● **Stored data**:
=== Begin Enclosure ===

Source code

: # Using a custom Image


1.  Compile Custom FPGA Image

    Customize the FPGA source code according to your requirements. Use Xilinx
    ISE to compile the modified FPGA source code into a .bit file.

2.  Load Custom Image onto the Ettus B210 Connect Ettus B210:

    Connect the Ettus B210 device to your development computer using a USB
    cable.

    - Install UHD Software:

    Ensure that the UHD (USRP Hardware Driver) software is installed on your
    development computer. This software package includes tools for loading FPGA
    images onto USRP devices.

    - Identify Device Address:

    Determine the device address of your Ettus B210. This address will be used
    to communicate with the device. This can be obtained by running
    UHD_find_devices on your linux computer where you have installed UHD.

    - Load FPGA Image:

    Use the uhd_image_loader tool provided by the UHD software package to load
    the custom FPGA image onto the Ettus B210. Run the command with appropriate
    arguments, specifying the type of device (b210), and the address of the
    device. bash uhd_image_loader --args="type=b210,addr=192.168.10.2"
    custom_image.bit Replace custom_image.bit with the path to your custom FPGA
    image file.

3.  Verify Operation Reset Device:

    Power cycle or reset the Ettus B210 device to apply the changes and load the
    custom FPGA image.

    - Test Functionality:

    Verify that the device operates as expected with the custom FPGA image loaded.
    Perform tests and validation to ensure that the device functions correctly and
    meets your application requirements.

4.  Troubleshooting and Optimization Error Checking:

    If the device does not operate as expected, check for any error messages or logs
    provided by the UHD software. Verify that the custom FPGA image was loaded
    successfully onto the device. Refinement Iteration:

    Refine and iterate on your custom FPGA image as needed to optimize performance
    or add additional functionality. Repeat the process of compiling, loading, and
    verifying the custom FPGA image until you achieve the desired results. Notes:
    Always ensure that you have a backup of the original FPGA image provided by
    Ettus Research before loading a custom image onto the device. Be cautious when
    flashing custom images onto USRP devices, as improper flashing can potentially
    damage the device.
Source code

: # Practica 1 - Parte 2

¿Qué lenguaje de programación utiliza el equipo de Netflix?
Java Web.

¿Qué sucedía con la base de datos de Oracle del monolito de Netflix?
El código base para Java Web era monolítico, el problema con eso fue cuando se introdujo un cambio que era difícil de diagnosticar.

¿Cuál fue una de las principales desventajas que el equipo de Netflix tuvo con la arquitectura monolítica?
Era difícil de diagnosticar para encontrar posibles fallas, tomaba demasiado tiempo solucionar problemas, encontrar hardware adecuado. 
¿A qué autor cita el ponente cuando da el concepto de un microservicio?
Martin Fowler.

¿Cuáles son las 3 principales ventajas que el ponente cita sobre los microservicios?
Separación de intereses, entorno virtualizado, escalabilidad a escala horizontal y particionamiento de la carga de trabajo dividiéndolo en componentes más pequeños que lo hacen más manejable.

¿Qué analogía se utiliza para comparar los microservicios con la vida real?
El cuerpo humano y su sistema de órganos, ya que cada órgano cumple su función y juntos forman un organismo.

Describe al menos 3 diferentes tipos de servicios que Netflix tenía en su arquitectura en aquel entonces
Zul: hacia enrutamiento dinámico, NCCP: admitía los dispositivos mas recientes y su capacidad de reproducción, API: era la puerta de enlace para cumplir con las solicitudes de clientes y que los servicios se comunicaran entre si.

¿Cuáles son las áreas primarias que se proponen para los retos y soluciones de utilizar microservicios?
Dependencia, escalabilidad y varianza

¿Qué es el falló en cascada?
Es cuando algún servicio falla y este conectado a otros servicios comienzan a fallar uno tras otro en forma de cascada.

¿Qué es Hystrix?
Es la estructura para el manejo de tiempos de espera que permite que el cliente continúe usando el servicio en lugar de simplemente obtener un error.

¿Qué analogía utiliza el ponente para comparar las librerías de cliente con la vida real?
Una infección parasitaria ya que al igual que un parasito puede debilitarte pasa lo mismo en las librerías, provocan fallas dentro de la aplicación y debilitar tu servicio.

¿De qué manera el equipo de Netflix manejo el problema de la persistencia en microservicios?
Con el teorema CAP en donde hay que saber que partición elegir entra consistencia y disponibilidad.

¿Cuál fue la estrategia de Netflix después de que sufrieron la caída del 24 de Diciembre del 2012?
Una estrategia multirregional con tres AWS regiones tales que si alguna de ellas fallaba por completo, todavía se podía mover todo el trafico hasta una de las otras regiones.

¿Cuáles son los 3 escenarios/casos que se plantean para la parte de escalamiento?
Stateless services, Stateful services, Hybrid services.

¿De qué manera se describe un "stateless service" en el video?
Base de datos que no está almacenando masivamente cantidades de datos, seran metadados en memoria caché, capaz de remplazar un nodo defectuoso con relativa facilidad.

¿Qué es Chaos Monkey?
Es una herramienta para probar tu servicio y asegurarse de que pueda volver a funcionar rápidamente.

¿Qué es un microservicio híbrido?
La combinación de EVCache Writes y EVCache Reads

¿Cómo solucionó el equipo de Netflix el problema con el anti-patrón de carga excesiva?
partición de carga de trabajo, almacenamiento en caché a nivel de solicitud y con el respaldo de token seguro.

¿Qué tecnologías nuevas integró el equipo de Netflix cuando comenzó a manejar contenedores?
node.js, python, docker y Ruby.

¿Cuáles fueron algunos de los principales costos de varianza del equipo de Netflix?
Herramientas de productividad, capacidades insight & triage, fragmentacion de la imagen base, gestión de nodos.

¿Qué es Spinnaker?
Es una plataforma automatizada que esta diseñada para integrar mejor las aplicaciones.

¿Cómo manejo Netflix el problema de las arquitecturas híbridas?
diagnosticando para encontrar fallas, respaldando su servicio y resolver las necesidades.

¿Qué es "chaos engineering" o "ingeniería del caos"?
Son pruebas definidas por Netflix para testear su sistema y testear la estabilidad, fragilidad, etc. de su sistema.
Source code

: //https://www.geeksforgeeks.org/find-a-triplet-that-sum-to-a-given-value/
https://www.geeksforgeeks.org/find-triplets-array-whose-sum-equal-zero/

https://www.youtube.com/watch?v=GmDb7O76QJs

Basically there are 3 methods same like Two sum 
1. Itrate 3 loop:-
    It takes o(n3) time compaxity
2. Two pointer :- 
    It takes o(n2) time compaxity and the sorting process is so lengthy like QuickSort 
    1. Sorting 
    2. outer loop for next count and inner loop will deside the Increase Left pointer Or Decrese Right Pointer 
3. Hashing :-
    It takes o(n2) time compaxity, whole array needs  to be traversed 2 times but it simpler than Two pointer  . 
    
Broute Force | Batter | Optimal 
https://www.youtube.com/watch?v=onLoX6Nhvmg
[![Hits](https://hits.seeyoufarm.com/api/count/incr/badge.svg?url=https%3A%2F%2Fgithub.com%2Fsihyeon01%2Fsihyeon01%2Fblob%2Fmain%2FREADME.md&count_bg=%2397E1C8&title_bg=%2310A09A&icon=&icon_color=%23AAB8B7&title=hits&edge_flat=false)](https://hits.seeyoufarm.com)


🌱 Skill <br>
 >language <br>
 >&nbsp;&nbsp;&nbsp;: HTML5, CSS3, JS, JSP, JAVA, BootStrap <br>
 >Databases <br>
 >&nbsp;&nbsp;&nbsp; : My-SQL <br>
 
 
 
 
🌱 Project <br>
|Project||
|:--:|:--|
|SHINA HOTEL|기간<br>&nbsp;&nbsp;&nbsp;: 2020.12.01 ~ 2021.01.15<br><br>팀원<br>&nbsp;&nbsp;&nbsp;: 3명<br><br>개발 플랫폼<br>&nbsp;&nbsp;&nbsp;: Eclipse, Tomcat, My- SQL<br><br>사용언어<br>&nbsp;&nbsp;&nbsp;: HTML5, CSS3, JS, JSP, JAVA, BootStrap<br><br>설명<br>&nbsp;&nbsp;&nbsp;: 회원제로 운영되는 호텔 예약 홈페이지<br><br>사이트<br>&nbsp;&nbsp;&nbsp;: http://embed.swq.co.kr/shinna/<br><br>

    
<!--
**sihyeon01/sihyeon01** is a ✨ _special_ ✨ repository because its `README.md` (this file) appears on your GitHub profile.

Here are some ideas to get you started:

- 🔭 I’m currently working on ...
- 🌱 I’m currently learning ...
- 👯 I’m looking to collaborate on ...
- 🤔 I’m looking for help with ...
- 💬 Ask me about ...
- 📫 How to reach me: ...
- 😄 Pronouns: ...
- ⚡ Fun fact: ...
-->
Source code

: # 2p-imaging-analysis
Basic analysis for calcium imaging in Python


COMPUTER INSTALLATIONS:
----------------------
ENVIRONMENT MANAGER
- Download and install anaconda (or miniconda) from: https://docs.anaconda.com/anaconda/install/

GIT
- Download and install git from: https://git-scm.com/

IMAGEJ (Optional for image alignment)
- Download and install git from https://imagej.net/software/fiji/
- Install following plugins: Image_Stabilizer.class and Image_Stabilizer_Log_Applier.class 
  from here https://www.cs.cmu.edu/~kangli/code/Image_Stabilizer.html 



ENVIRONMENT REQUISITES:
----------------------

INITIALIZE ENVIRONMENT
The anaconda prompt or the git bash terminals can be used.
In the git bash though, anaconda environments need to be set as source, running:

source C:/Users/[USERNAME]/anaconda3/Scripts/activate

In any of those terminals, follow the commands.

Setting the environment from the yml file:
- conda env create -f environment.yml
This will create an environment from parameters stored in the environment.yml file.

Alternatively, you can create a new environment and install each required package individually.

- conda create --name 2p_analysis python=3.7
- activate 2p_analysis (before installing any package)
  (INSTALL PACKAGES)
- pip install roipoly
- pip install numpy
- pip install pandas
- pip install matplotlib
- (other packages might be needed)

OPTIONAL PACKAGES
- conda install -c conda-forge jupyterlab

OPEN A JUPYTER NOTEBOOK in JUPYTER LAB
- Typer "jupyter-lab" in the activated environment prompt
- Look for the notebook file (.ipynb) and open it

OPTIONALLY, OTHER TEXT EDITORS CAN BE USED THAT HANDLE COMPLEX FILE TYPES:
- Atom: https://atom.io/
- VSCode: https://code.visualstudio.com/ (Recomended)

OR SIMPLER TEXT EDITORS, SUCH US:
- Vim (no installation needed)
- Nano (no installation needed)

=== End Enclosure ===

● **EXERCISE AIM**:
Given the records above, reproduce precisely and only the lines between the line holding "Diciembre del 2012?" and the line holding "un microservicio híbrido?", inclusive.

● **EXERCISE RESPONSE**:
¿Cuál fue la estrategia de Netflix después de que sufrieron la caída del 24 de Diciembre del 2012?
Una estrategia multirregional con tres AWS regiones tales que si alguna de ellas fallaba por completo, todavía se podía mover todo el trafico hasta una de las otras regiones.

¿Cuáles son los 3 escenarios/casos que se plantean para la parte de escalamiento?
Stateless services, Stateful services, Hybrid services.

¿De qué manera se describe un "stateless service" en el video?
Base de datos que no está almacenando masivamente cantidades de datos, seran metadados en memoria caché, capaz de remplazar un nodo defectuoso con relativa facilidad.

¿Qué es Chaos Monkey?
Es una herramienta para probar tu servicio y asegurarse de que pueda volver a funcionar rápidamente.

¿Qué es un microservicio híbrido?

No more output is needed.